The present invention relates to a method of preparing encapsulated pigments comprising a chromophoric [color-bearing] substance which is encapsulated in a transparent casing formed of a substance stable against chemical attacks and vitrification by means of compounding the chromophoric substance or its initial components with the encapsulating substance or its initial components and by a subsequent calcination at 500 to 1200.degree. C, optionally in the presence of a mineralizer.

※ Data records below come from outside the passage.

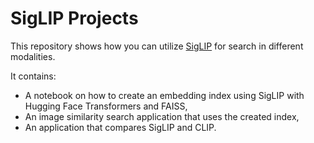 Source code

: # SigLIP Projects

This repository shows how you can utilize [SigLIP](https://arxiv.org/abs/2303.15343) for search in different modalities.

It contains:
- A notebook on how to create an embedding index using SigLIP with Hugging Face Transformers and FAISS,
- An image similarity search application that uses the created index,
- An application that compares SigLIP and CLIP.

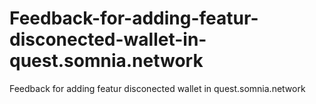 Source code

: # Feedback-for-adding-featur-disconected-wallet-in-quest.somnia.network
Feedback for adding featur disconected wallet in quest.somnia.network
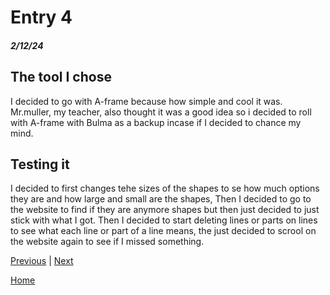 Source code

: # Entry 4
##### 2/12/24

## The tool I chose

I decided to go with A-frame because how simple and cool it was. Mr.muller, my teacher, also thought it was a good idea so i decided to roll with A-frame with Bulma as a backup incase if I decided to chance my mind.

## Testing it

I decided to first changes tehe sizes of the shapes to se how much options they are and how large and small are the shapes, Then I decided to go to the website to find if they are anymore shapes but then just decided to just stick with what I got. Then I decided to start deleting lines or parts on lines to see what each line or part of a line means, the just decided to scrool on the website again to see if I missed something.

[Previous](entry03.md) | [Next](entry05.md)

[Home](../README.md)
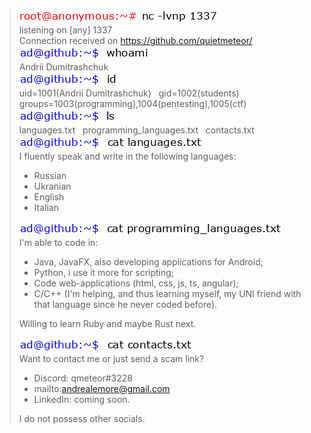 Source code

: <!--
Want to recreate my idea? Since Github's markdown doesn't allow colored text i used this website to recreate terminal commands as png images:
https://text2image.com/en/
Settings:
- Font: Verdana;
- Font-size: 10pt;
- Image-height: 22;
- Image-width: depends on the width of the command.
- Background color: transparent;
- Forecolor: black for commands, blue for the $PS1 variable;
- v-align: center;
- Format: PNG.
-->
>![attacker](./assets/anon.png) ![nc](./assets/netcat.png) \
>listening on [any] 1337 \
>Connection received on https://github.com/quietmeteor/ \
>![user](./assets/user.png) ![whoami](./assets/whoami.png) \
Andrii Dumitrashchuk \
![user](./assets/user.png) ![groups](./assets/id.png) \
uid=1001(Andrii Dumitrashchuk) &nbsp; gid=1002(students) &nbsp; groups=1003(programming),1004(pentesting),1005(ctf) \
![user](./assets/user.png) ![ls](./assets/ls.png) \
languages.txt &nbsp; programming_languages.txt &nbsp; contacts.txt \
![user](./assets/user.png) ![languages.txt](./assets/languages.png) \
I fluently speak and write in the following languages:
>- Russian
>- Ukranian
>- English
>- Italian  
>
>![user](./assets/user.png) ![programming.txt](./assets/programming.png) \
I'm able to code in:
>- Java, JavaFX, also developing applications for Android;
>- Python, i use it more for scripting;
>- Code web-applications (html, css, js, ts, angular);
>- C/C++ (I'm helping, and thus learning myself, my UNI friend with that language since he never coded before).
>
>Willing to learn Ruby and maybe Rust next.
>
>![user](./assets/user.png) ![contacts.txt](./assets/contacts.png) \
> Want to contact me or just send a scam link?
>- Discord: qmeteor#3228
>- mailto:andrealemore@gmail.com
>- LinkedIn: coming soon.
>
> I do not possess other socials.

Encapsulated pigments are coloring bodies in which discrete, inorganic color particles are embedded on all sides in mostly crystalline, transparent encasing substances, whereby the encasing substances are stable against vitrification and other chemical attacks. In principle, all known chromophoric, temperature-stable substances can be encapsulated, in particular cadmium sulfoselenides or sulfides, or sulfides, selenides and sulfoselenides of mercury and zinc, as well as gold purple, iron oxide and other colored metal oxides and metal oxide mixtures. Any suitable mixtures can also be used as is known in the art. In particular, zirconium silicate, zirconium oxide, silicon oxide, tin oxide, aluminum oxide, various spinels, zinc silicate, zirconium phosphate and aluminum phosphate have proven to be stable encasing substances. These encasing substances resist the attack of glass flows, oxygen at high temperatures and chemical substances such as e.g. acids.
DE-OS 23 12 535 describes a method of preparing such inclusion pigments in which a mixture of the chromophoric substance or compounds from which the colored substance is formed and of the encasing substance or compounds from which the encapsulating substance forms during annealing is annealed at 800.degree. C to 1200.degree. C, optionally in the presence of a mineralizer such as e.g. lithium fluoride, magnesium fluoride and similar substances. These pigments are heated and cooked with acids in order to remove still-adhering, acid-soluble substances. It is also known that the chromophoric component and the encapsulating substance or its initial compounds can be precipitated from an aqueous solution in common or in series and subsequently calcined (e.g. EP 0,074,779; DE-OS 33 45 413).
All previously known methods do not yield optimum coloring bodies as regards their color intensity; low yields of inclusion pigments and too-high a portion of relatively large particles are obtained.